That is garbage....Yeah all prep to pro prospects make the All-Star game in their 2nd year...and Telfair can't adjust to the speed of the game? Is that a joke? No one can stop him on offense when he drives...and with the no touch rule being enforced more...he will be getting to the line, scoring and setting up teamates with even greater frequency...You don't know what you are talking about....


----------



## tobybennett (Jun 12, 2003)

I think Telfair has that "drive" to be the best. I think this kid will continue to improve and with such a bad team, there is no need to deal him now. Just let him play and develop and improve.


----------



## Ed O (Dec 30, 2002)

Kmurph said:


> Is it fair value though? You want to know what is funny? That BOS would give up the #7 for Telfair...I think maybe they might know a good player when they see one...Maybe there just aren't "better" prospects at #7 than Telfair, ever thought of that?


Duh... gee... I never thought about that, Kmurph! I have an unfortunate habit of relying on others to think for me, and sometimes it gets me into trouble.  

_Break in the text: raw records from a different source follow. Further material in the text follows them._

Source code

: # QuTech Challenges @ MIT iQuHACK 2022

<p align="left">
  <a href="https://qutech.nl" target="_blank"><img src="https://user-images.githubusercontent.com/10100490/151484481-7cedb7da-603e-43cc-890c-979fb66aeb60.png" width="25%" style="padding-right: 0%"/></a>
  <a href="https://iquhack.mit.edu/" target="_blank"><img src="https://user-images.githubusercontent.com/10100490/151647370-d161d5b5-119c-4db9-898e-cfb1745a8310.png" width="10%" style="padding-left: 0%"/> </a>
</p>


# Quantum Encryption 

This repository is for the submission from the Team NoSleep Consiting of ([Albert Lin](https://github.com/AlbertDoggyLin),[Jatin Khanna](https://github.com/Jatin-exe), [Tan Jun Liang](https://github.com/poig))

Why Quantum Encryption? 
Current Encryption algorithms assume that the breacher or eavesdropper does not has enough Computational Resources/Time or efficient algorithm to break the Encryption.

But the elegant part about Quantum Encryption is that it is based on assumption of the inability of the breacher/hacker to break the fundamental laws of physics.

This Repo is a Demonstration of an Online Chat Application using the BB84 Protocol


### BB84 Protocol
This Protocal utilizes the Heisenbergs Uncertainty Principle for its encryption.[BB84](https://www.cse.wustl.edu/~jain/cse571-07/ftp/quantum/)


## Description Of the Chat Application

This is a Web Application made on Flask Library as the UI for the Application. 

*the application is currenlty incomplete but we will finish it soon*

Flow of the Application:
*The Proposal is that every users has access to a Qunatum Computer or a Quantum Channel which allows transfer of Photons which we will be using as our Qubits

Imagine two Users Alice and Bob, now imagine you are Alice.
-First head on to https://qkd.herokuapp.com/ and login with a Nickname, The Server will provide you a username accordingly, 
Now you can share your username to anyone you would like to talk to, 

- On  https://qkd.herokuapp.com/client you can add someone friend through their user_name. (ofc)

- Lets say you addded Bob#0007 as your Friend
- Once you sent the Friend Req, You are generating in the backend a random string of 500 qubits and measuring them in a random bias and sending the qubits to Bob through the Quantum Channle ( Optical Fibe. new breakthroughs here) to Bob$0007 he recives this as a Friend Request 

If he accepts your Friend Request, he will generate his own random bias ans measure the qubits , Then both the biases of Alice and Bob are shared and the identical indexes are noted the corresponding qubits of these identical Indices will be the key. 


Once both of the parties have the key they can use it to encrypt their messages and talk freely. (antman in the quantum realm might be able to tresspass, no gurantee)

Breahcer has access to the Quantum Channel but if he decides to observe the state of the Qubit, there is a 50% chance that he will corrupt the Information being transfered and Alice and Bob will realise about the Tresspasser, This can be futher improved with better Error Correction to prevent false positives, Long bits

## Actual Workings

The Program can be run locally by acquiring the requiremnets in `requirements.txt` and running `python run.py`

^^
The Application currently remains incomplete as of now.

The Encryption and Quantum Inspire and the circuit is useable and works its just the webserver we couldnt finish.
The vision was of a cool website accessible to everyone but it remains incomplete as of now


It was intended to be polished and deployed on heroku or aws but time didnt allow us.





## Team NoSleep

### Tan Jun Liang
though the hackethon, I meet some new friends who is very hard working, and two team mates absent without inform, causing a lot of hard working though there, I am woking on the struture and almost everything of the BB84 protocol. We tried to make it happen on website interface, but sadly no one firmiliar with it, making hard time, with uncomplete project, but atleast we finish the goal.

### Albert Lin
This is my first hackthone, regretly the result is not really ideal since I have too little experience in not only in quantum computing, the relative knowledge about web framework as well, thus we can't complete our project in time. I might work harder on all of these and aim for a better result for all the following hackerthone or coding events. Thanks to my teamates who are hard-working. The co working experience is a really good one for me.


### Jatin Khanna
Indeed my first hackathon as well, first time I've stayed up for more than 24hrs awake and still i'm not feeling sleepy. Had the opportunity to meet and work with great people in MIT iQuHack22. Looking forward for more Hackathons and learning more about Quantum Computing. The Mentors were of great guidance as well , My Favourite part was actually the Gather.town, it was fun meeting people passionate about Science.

As I stated in a previous post, the #7 pick in this year's draft WOULD be fair value in my opinion. We would be in a position to draft one of the big 6 or a player like Foye/Brewer/SWilliams/O'Bryant/Simmons... each of whom are at least the prospect that Telfair is, IMO, and in some cases (actually, the entire big 6) I think superior prospects.

If your definition for "fair value" is whether another team will NOT give up something for our player, then no trade will ever be consummated for fair value.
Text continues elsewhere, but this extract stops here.